You can jump to the ‘PEDA Energy Terms’ via the corresponding button in the ‘Properties’ dropdown menu.
In addition to these energy terms the summed preparation energies of the fragments and the (negative) bond dissociation energy are usually given. Therefore you have to calculate the energy difference between the electronically and structurally relaxed fragments (which can be accessed by a geometry optimization of the separated fragments) and the promoted fragments (which are already calculated and used for the PEDA). Adding this energy differences, which are equal to the preparation energy, to the interaction energy will give you the negative bond dissociation energy.
You can jump to the ‘PEDA-NOCV Energy Terms’ via the corresponding button in the ‘Properties’ dropdown menu.
Step 5: Plotting NOCV orbitals and deformation densities¶
You can visualize the charge NOCV deformation densities which describe the charge flow between the fragments.
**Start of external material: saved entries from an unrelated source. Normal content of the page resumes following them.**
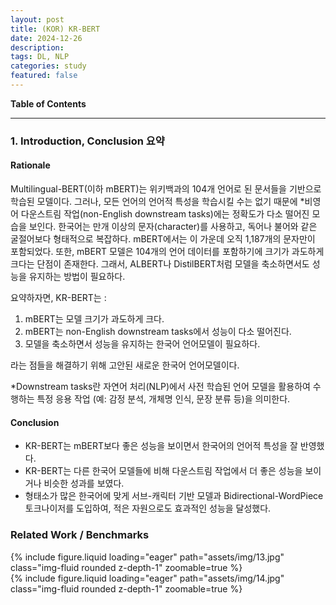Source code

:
 ```yaml
---
layout: post
title: (KOR) KR-BERT
date: 2024-12-26
description: 
tags: DL, NLP
categories: study
featured: false
---
```

**Table of Contents**

---


### 1. Introduction, Conclusion 요약

#### Rationale
Multilingual-BERT(이하 mBERT)는 위키백과의 104개 언어로 된 문서들을 기반으로 학습된 모델이다. 그러나, 모든 언어의 언어적 특성을 학습시킬 수는 없기 때문에 *비영어 다운스트림 작업(non-English downstream tasks)에는 정확도가 다소 떨어진 모습을 보인다. 한국어는 만개 이상의 문자(character)를 사용하고, 독어나 불어와 같은 굴절어보다 형태적으로 복잡하다. mBERT에서는 이 가운데 오직 1,187개의 문자만이 포함되었다. 또한, mBERT 모델은 104개의 언어 데이터를 포함하기에 크기가 과도하게 크다는 단점이 존재한다. 그래서, ALBERT나 DistilBERT처럼 모델을 축소하면서도 성능을 유지하는 방법이 필요하다.


요약하자면, KR-BERT는 : 

1. mBERT는 모델 크기가 과도하게 크다.
2. mBERT는 non-English downstream tasks에서 성능이 다소 떨어진다.
3. 모델을 축소하면서 성능을 유지하는 한국어 언어모델이 필요하다.

라는 점들을 해결하기 위해 고안된 새로운 한국어 언어모델이다.

*Downstream tasks란 자연어 처리(NLP)에서 사전 학습된 언어 모델을 활용하여 수행하는 특정 응용 작업 (예: 감정 분석, 개체명 인식, 문장 분류 등)을 의미한다.


#### Conclusion

- KR-BERT는 mBERT보다 좋은 성능을 보이면서 한국어의 언어적 특성을 잘 반영했다.
- KR-BERT는 다른 한국어 모델들에 비해 다운스트림 작업에서 더 좋은 성능을 보이거나 비슷한 성과를 보였다.
- 형태소가 많은 한국어에 맞게 서브-캐릭터 기반 모델과 Bidirectional-WordPiece 토크나이저를 도입하여, 적은 자원으로도 효과적인 성능을 달성했다.

### Related Work / Benchmarks

<div class="row mt-3">
    <div class="col-sm mt-3 mt-md-0">
        {% include figure.liquid loading="eager" path="assets/img/13.jpg" class="img-fluid rounded z-depth-1" zoomable=true %}
    </div>

</div>

</div>
    <div class="col-sm mt-3 mt-md-0">
        {% include figure.liquid loading="eager" path="assets/img/14.jpg" class="img-fluid rounded z-depth-1" zoomable=true %}
    </div>
</div>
Therefore, open the “View” using the SCM dropdown menu.
You can now add an isosurface with phase via the dropdown menu ‘Add’, or via ‘Ctrl+B’.
Step 5a: Plotting NOCV deformation densities¶
To get an overview of the NOCV deformation densities click on ‘Select Field …’ and then on ‘NOCV deformation densities’. The following window should appear.
You can see that there are NOCV deformation densities for electron spin A and B. You can visualize the first NOCV deformation density of spin A. (Be aware of the small isovalue of 0.001 in the following picture!)
You see the transfer of charge density from red to blue lobes from one methylradical (with spin A excess) to the other (with spin B excess). The first NOCV deformation density for spin B is giving the same picture but the other way around. So, transfer of charge density from the methylradical with spin B excess to the methylradical with spin A excess.